Dragon in the Mist
Something had upset our little dog, Sugar. One fall morning she came whining to the door of our bedroom aboard The Phoenix. Ears straight up, forehead wrinkled in a no-nonsense expression of pure doggy concern.
“What the matter, Sugar?” I peered over the top of the quilt. The pooch looked at me as if to say, “Get up! I have something to show you!”
“And hurry!” her troubled expression added. Dogs talk if you know how to listen.
“Ok, what is it girl?” I got out of bed. It was time anyway. I enjoy sitting on the front deck, drinking my coffee and watching the sun come up. These are the quietest moments of the day and can be the most rewarding, next to suppertime.
Prancing with uncontainable excitement, Sugar led me to the door. Out on the deck I sat cross-legged in the chair looking at the fog that often shrouds the lake in autumn, so thick I could have stirred it into my coffee. Sugar jumped into my lap but didn’t relax and cuddle as usual. Instead she stared intently into the stillness of the wet blanket morning, ears perked and legs quivering.
“What’s the matter, beautiful?” I peered into the sky trying to discover what had captured her interest so intensely, but nothing could be seen through the dense gray mist.
Then I heard something strange overhead, completely foreign to the world we live in – a muffled roar from nowhere at all, from everywhere at once. It shattered the stillness and echoed across the lake. Sugar barked once, twice, then looked at me with something like reproach. “See? See, I told you something peculiar is going on!”
I could give her no reassurance. This fearsome bellow from the fog-blinded sky resurrected old myths, making me think what a dragon might sound like if dragons really existed. Childhood stories came to mind of great winged monsters swooping down on peaceful villages, breathing fire and spewing terror. “And eating little dogs!” I teased Sugar, then regretted it immediately when she responded with a whine and a trusting lick to my cheek.
“Don’t worry,” I comforted, “There’s no such thing as dragons!” She cocked her head to the side as I added, “At least I don’t think so, not anymore…”
Although I do not believe in dragons overly much, goose bumps managed to march up my spine and sprinkle themselves across the back of my neck. We turned our eyes to the sky again, physically willing our eyesight to penetrate the depthless gray. What is out there?

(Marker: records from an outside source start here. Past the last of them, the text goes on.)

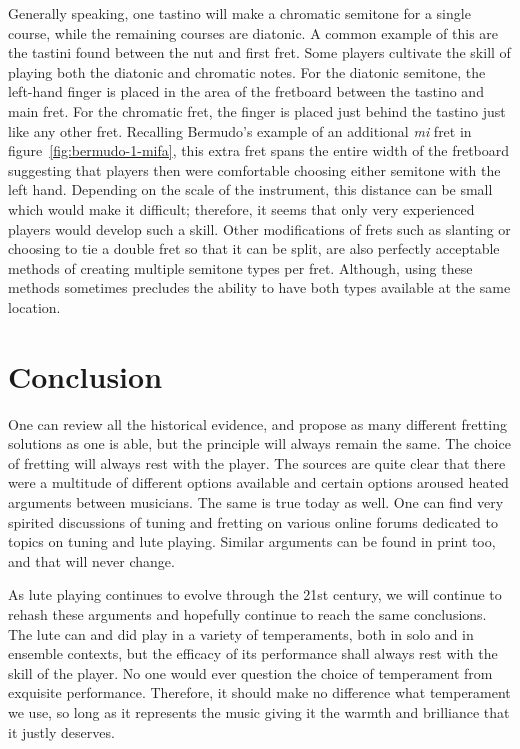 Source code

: Generally speaking, one tastino will make a chromatic semitone for a single course,
while the remaining courses are diatonic.  A common example of this are the tastini
found between the nut and first fret.  Some players cultivate the skill of playing both
the diatonic and chromatic notes.  For the diatonic semitone, the left-hand finger is
placed in the area of the fretboard between the tastino and main fret.  For the
chromatic fret, the finger is placed just behind the tastino just like any other fret.
Recalling Bermudo's example of an additional \textit{mi} fret in
figure~\ref{fig:bermudo-1-mifa}, this extra fret spans the entire width of the
fretboard suggesting that players then were comfortable choosing either semitone with
the left hand.  Depending on the scale of the instrument, this distance can be small
which would make it difficult; therefore, it seems that only very experienced players
would develop such a skill. Other modifications of frets such as slanting or choosing
to tie a double fret so that it can be split, are also perfectly acceptable methods of
creating multiple semitone types per fret. Although, using these methods sometimes
precludes the ability to have both types available at the same location.

\section{Conclusion}

One can review all the historical evidence, and propose as many different fretting
solutions as one is able, but the principle will always remain the same. The choice
of fretting will always rest with the player. The sources are quite clear that there
were a multitude of different options available and certain options aroused heated
arguments between musicians. The same is true today as well. One can find very
spirited discussions of tuning and fretting on various online forums dedicated to
topics on tuning and lute playing. Similar arguments can be found in print too, and
that will never change. \autocite{DD:4}

As lute playing continues to evolve through the 21st century, we will continue to
rehash these arguments and hopefully continue to reach the same conclusions. The lute
can and did play in a variety of temperaments, both in solo and in ensemble contexts,
but the efficacy of its performance shall always rest with the skill of the player. No
one would ever question the choice of temperament from exquisite performance.
Therefore, it should make no difference what temperament we use, so long as it
represents the music giving it the warmth and brilliance that it justly deserves.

That voice shook the peace of the cove again, an unspeakable snarl and closer, much closer! Sugar, the bold little terrier, jumped to the deck and assumed her fighting stance, ready to defend our boat against any intruder. When the unknowable monster bellowed its rage again she found a new strategic defense position under my chair. I probed the fog and this time saw … something. A light? No, a flame!
Flame? Flame, like dragons breathe? Utter nonsense.
Sugar wasn’t so sure, asserting with a growl that she is as dreadful as any dragon and at least twice as brave. Whatever was approaching through that morning fog, Sugar was determined to tear it to pieces, and I was determined to get a picture! I ran into the cabin, grabbed the camera and hurried back out.
A screech split the stillness right over our heads! Sugar stood in fearless challenge, ready for anything as long as it happened under the chair. (There is nothing in this world quite so fearsome as a Jack Russell Terrier in full dragon attack mode.) I pointed my camera into the mist, waiting, waiting, waiting…
The ghostly shape materialized over the treetops, roaring furiously and now clearly spitting fire! Amazed, I pointed the camera and snapped the button.
As far as Sugar was concerned the thing might as well have been a real dragon. Eventually she scared it away, of course. Then we both went inside for breakfast, and I think she forgot all about it.